### TRY IT
Find the line containing "- Manufactured" in the records below. Copy exactly that line and each one after it, ending at the line containing "#### Man, woman", and nothing more.

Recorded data
* * * * *
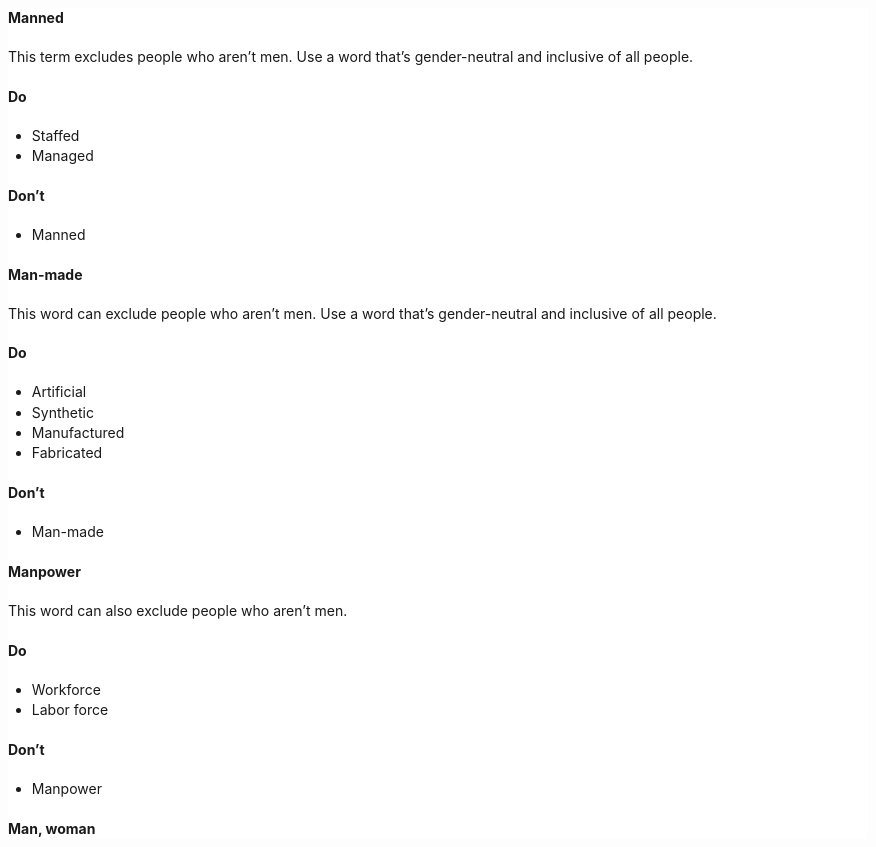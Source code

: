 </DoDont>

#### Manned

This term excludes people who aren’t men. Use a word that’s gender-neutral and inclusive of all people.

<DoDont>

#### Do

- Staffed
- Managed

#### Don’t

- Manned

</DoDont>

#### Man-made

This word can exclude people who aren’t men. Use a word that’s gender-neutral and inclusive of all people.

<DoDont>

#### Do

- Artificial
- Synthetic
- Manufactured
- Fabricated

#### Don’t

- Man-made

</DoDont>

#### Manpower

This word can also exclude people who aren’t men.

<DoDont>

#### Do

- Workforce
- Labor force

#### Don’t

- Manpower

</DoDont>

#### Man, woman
* * * * *
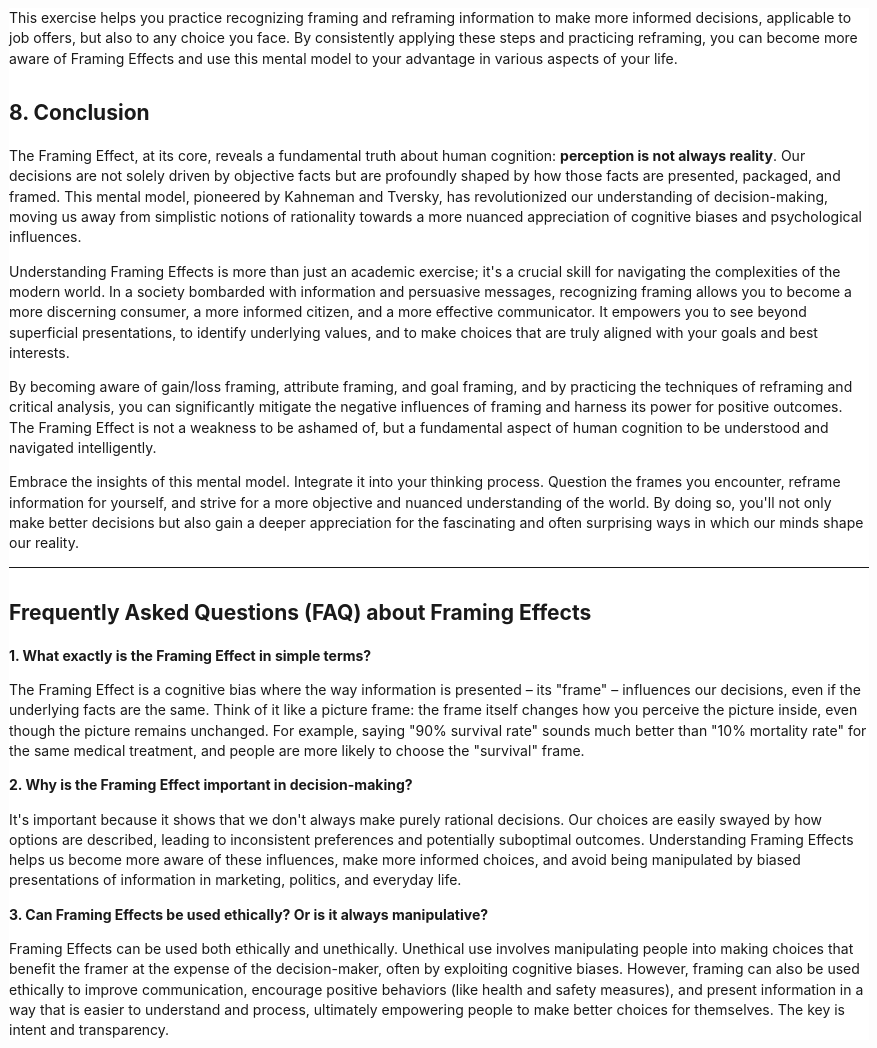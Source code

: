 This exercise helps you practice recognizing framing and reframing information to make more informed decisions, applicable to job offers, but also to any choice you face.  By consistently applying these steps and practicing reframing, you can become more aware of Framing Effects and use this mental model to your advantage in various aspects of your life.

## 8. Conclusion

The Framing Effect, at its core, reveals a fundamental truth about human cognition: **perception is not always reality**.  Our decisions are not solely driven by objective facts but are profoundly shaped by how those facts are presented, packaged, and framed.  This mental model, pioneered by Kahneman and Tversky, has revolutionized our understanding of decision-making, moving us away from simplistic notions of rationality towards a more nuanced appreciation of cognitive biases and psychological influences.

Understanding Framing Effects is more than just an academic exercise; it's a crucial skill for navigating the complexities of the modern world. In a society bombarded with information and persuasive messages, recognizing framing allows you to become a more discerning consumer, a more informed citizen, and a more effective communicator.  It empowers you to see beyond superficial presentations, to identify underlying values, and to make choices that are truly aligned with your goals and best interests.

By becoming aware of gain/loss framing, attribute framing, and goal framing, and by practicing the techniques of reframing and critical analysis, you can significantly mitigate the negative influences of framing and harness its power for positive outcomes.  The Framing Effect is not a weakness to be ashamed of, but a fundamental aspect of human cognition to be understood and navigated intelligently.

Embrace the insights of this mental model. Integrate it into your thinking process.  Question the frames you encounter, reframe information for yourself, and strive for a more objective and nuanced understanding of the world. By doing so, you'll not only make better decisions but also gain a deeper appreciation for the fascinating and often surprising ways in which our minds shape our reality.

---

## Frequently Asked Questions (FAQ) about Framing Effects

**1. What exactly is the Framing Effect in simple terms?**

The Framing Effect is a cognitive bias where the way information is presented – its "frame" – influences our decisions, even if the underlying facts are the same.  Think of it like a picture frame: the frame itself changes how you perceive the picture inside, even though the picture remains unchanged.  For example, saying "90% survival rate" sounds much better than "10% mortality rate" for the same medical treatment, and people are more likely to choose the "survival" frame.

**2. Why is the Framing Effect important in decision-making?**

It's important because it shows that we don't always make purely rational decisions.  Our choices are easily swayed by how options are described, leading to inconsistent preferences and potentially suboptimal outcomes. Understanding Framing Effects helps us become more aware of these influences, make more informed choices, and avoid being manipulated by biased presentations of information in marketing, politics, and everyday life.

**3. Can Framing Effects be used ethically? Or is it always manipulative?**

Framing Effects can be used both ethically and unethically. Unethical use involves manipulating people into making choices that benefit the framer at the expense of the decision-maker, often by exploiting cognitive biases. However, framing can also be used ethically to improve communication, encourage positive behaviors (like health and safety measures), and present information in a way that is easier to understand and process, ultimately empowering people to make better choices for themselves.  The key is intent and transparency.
* * * * *
### FINAL ANSWER
- Manufactured
- Fabricated

#### Don’t

- Man-made

</DoDont>

#### Manpower

This word can also exclude people who aren’t men.

<DoDont>

#### Do

- Workforce
- Labor force

#### Don’t

- Manpower

</DoDont>

#### Man, woman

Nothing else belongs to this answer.